Emaar Hospitality Group becomes the first international hotel operating company to offer incentive-fee-only management agreements, creating mutually beneficial opportunities for owners and operatorsThe new contractual model removes the customary base management fee and links the operator’s fee earnings exclusively to generated profit rather than revenue
Emaar Hospitality Group, the hospitality and leisure business of Emaar Properties PJSC, has introduced an industry-defining model for hotel management agreements.

This is a marked departure from the prevalent fee structure in the hospitality sector, where hotel operators receive a base fee as a percentage of gross revenue and an incentive fee based on the gross operating profit.

The alternative model offered by Emaar Hospitality Group is based only on an incentive fee, which is driven by the operator’s ability to generate profits rather than revenues.

In an industry where the majority of global fees earned are linked to revenue, the new model aligns the interests of the owner and operator as it focuses on profit generation, replacing the emphasis on top-line results with a focus on bottom line achievement.

Olivier Harnisch, Chief Executive Officer of Emaar Hospitality Group, said the new management fee model sets an industry benchmark. “There will be greater responsibility on the operator to drive operating profits that will create sustained and long-term value for hotel owners, unlike under the prevailing model, where the operator earns a base management fee regardless of operating expenses.

“The distribution landscape in the hotel industry has changed dramatically over the past years and we feel that profit is a more powerful indicator of operator performance than revenue. We are leveraging our experience both as a hotel owner and operator in developing the new model. With ten years of history in developing and operating three industry leading hotel brands, we understand the operations side of hotels, and as part of the publicly listed Emaar Properties, we are also focused on continued value creation,” said Harnisch.

“The new model brings two core strengths: One, it enhances owner-operator relationships with greater onus on the operator to drive profitability. Two, it creates lasting value for hotel owners, even in the face of challenging economic conditions as the operator will focus on minimising operating expenses and strengthening profits,” explained Harnisch.

Emaar Hospitality Group has already signed several management contracts to operate hotels in the UAE, Saudi Arabia, Bahrain, Turkey and Egypt for other developers and hotel owners. The new model is offered in addition to standard model and gives the hotel owners the opportunity to choose between the two.

“With the new model, we are looking to expand our footprint in the UAE and other international markets to operate hotels with a clear commitment on our side to enhance operating profits.

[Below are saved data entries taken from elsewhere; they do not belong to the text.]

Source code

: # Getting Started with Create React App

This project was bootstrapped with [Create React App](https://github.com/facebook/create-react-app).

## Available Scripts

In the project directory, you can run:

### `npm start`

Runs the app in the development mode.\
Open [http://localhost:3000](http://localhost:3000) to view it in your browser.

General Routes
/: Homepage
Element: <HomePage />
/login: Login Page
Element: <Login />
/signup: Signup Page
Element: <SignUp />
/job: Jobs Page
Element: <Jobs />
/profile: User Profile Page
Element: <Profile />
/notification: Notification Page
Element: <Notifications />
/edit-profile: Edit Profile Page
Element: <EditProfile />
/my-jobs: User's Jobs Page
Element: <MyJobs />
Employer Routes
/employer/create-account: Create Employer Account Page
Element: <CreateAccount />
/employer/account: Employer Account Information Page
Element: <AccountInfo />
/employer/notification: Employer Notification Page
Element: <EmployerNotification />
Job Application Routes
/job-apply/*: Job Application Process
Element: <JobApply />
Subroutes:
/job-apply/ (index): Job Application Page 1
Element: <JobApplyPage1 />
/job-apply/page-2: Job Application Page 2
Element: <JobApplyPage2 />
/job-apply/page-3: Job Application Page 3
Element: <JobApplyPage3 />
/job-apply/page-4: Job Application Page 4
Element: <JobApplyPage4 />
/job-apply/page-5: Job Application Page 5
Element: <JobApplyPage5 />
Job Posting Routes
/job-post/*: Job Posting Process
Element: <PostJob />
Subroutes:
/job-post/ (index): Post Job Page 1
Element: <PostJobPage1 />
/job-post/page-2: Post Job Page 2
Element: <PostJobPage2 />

We have evaluated the market landscape in preparing the new model, and we see it as an ideal fit to all geographies,” said Harnisch.

Globally, the hospitality sector is relooking at owner-operator contracts with consideration given to how profits and revenues are apportioned. A study by CharlesRussselSpeechlys* observes that with the base fee and share of profit structure, owner and operator risk and reward are totally unaligned, “as the internal rate of return that operators generate from revenue-based fee was normally sufficient to make the contract profitable for the operator” irrespective of the hotel’s profitability.

Unlike many international hotel operating companies that are shedding their property and focusing on hotel management agreements, Emaar Hospitality Group is not only expanding its management contract expertise but also strengthening its own development pipeline with a total of 20 hotel projects – in Dubai and Fujairah – as well as in international markets including Egypt, Bahrain, Turkey and Saudi Arabia.